The most important lesson was architectural: the LLM should reason about semantics while a deterministic system handles structure. This isn’t a novel insight in the abstract — it’s essentially what compilers have always done — but applying it to LLM-based planning required building the right intermediate representation, the right compilation rules, and the right evaluation infrastructure to measure what actually worked.
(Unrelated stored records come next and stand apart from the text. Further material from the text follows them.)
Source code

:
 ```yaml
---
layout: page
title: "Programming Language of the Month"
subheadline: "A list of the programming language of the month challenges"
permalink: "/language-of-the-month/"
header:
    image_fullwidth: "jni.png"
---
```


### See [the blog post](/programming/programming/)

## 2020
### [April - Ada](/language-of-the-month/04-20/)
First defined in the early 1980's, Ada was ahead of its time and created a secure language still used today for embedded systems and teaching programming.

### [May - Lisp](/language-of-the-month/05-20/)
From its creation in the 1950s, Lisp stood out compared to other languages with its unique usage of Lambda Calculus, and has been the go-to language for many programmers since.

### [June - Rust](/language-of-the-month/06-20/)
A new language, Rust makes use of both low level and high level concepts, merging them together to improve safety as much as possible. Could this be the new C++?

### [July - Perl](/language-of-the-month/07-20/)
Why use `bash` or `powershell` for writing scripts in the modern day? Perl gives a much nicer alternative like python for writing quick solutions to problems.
By the end, the system looked much more like a compiler toolchain than a one-shot prompt:

  • A front-end (decomposition) that analyzes intent
  • An IR that captures semantics without committing to structure
  • Optimization passes (scoring, reranking) that select the best plan
  • A back-end (compiler) that lowers IR to an executable target
  • Validation that catches structural errors before execution

Some directions I’d like to explore next:

  • Weak-model optimization — the 86-94% range on Llama suggests room for learned decomposition or scoring components
  • Broader skill libraries — the current 15 skills cover text and JSON; extending to network, storage, and multi-modal skills would test the architecture’s generality
  • Program editing — currently plans are generated from scratch each time; incremental editing of existing plans would be more practical for real use
  • Learned planning — the candidate-level dataset pipeline is in place; training a small model to improve decomposition or scoring is a natural next step

The code is available at github.com/jonaselgammal/Graphsmith.